In A Praying Life, Paul E. Miller provides two keen insights into breaking through this busyness barrier.
He calls us to examine our hearts. Then, we realize that busyness isn’t the problem. The enemy of prayer is a lack of understanding of the gospel.
Pray Messy
The beauty of the gospel is that Christ graciously reaches down to save us from our brokenness. We’re messy, fallen creatures, but he takes us as we are. This same grace can extend to our prayer life.
Miller states:
We know that to become a Christian we shouldn’t try to fix ourselves up, but when it comes to praying we completely forget that. We’ll sing the old gospel hymn, “Just as I Am,” but when it comes to praying, we don’t come just as we are… Private, personal prayer is one of the last great bastions of legalism.”
The gospel frees us from feeling the need to “have it together” in prayer.

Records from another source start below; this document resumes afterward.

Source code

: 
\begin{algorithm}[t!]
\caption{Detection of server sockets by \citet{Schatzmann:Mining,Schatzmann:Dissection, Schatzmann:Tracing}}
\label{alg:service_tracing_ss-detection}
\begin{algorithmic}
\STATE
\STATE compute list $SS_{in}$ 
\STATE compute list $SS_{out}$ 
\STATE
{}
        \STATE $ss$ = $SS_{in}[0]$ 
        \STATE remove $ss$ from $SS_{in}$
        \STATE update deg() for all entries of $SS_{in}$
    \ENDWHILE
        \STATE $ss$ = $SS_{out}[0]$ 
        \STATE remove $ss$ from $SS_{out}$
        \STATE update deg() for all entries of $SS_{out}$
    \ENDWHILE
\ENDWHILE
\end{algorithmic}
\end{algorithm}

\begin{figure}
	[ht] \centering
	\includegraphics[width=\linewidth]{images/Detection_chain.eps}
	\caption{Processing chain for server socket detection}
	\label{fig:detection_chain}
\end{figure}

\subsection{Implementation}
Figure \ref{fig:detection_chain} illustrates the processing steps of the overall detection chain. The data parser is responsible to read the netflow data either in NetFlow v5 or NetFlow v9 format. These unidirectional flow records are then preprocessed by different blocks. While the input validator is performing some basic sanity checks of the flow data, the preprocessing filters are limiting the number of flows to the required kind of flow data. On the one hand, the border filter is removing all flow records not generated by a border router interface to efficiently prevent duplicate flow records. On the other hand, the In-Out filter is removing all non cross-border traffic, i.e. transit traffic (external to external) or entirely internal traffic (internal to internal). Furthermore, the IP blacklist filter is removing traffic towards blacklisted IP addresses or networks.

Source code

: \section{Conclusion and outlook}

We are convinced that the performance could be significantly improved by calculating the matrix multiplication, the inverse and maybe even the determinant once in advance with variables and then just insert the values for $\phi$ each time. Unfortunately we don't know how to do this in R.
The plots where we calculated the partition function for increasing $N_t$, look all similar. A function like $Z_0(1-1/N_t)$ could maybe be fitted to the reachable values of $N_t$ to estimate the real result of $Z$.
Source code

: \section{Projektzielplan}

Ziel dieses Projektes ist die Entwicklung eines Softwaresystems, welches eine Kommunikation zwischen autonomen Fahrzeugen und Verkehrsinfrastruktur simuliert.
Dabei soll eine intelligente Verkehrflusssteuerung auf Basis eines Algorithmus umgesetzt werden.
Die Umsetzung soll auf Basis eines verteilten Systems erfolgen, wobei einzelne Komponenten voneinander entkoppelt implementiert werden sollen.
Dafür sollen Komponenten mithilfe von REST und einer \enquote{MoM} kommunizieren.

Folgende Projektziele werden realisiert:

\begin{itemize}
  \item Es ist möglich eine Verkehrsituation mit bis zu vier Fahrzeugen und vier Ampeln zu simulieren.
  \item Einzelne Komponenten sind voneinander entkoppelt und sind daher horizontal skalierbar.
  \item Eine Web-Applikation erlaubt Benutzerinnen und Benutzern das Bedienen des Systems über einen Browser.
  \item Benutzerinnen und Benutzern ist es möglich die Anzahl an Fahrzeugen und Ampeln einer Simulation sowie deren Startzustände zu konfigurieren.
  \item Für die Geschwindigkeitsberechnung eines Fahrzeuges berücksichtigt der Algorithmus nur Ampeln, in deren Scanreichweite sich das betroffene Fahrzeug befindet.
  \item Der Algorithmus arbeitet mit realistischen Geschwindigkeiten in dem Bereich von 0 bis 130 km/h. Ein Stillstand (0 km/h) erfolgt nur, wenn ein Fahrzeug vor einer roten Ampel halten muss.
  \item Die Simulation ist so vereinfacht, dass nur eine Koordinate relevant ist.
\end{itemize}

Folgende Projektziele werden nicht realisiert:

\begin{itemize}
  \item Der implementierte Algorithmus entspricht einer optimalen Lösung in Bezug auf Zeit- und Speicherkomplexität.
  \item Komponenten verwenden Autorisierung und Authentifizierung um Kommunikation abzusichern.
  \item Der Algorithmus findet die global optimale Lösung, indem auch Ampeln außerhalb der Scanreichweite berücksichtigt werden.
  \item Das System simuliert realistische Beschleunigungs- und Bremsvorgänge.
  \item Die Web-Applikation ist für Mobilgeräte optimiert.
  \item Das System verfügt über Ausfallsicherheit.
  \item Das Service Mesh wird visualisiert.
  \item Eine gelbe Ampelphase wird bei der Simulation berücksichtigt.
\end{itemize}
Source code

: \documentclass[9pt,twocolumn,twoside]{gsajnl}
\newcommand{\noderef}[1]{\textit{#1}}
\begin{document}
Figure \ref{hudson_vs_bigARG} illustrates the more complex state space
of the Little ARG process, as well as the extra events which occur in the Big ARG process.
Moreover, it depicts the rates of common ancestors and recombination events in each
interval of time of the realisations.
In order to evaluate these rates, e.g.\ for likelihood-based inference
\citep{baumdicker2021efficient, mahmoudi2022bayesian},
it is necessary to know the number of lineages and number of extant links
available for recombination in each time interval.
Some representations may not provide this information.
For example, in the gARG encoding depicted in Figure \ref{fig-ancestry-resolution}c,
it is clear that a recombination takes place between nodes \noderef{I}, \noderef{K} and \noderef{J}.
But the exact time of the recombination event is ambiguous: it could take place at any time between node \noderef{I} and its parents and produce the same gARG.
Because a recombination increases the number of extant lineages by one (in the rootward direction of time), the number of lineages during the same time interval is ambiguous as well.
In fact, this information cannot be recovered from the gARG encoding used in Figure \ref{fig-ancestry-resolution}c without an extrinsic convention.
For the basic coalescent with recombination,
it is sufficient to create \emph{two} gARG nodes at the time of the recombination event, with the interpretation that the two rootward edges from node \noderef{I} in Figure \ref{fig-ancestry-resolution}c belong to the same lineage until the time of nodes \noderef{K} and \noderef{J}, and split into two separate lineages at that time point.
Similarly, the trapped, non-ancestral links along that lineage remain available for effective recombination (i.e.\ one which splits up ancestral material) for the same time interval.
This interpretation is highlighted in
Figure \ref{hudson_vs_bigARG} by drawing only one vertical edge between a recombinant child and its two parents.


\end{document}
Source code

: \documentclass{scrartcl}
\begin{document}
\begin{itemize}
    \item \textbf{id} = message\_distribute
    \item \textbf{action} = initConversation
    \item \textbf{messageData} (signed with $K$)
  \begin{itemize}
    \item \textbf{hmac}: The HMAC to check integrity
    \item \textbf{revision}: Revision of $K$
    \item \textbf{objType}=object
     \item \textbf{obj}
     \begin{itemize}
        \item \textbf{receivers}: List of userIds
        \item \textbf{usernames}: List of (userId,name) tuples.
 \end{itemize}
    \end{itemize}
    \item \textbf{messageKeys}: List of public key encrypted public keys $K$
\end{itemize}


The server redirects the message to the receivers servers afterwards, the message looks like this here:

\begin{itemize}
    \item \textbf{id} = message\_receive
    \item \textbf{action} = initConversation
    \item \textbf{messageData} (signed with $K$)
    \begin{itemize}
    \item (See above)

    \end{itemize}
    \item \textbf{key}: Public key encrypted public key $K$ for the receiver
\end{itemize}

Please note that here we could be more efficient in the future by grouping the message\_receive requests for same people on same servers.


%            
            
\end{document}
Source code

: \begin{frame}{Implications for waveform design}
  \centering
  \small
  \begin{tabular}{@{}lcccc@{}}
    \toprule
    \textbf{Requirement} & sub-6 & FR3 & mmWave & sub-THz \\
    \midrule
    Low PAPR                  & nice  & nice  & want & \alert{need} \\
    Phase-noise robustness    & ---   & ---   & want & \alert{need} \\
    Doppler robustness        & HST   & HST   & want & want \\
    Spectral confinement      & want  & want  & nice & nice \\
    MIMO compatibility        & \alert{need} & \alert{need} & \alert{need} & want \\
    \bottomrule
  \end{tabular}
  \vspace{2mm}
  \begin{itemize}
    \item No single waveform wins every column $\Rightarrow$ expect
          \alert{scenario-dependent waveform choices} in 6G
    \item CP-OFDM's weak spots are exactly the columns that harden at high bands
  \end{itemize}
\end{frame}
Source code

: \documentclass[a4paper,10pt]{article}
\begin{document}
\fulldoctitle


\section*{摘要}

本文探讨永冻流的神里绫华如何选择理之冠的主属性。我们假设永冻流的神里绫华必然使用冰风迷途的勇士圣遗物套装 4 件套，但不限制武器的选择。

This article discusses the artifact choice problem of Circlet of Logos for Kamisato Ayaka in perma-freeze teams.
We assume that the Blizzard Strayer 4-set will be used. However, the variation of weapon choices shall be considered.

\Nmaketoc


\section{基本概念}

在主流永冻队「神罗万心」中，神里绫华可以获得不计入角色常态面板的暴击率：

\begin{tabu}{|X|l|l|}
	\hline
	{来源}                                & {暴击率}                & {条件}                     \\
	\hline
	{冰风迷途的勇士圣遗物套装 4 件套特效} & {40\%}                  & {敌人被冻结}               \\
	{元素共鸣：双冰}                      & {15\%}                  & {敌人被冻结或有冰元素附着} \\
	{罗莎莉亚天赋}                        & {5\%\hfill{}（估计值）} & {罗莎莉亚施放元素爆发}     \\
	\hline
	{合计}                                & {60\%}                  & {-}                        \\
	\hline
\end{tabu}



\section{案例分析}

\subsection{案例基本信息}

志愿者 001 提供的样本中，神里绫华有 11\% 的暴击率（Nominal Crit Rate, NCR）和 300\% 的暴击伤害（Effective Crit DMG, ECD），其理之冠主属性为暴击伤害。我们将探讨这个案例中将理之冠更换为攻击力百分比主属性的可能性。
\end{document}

We can come with busy minds and packed schedules. We can come with distraction and stress. Our minds can wander.
When we set a high bar for ourselves regarding the amount of time we pray or the mental focus we will have when praying, we feel like we have to spend more time and energy preparing to pray. This is mentally draining and can result in a lack of prayer.
We attribute this to a lack of discipline or a lack of scheduling, but it’s our own legalism that is often at fault.
Be Helpless
Another objection [to a daily prayer time] is busyness. When I first heard Martin Luther’s comment that he couldn’t get by unless he had three or four hours of prayer daily, I scratched my head. Knowing how busy Luther was, you’d think he would want to cut out prayer. Now, years later, it makes perfect sense. In fact, the more pressure, the more I need to pray. I pray in the morning because my life is so pressured.
If you are not praying, then you are quietly confident that time, money, and talent are all you need in life. You’ll always be a little too tired, a little too busy. But if, like Jesus, you realize you can’t do life on your own, then no matter how busy, no matter how tired you are, you will find the time to pray…I, for one, am allergic to helplessness. I don’t like it. I want a plan, an idea, or maybe a friend to listen to my problem. This is how I instinctively approach everything because I am confident in my own abilities…
If we think we can do life on our own, we will not take prayer seriously. Our failure to pray will always feel like something else – a lack of discipline or too many obligations. But when something is important to us, we make room for it. Prayer is simply not important to many Christians because Jesus is already an add-on.
When you understand your sinful condition, your failure, your complete inability to do good, then you can’t help but cry out to God.
Your bouts of sadness, anxiety, and failure could be the very tools God is using to drive you to himself. He’s revealing your present need for the gospel.
Prayer becomes less about discipline and more about the desperate need for God to save you, to lift your spirits, and to empower you to do what you can’t even come close to doing on your own.
Have you seen yourself in any of these descriptions? I know I have.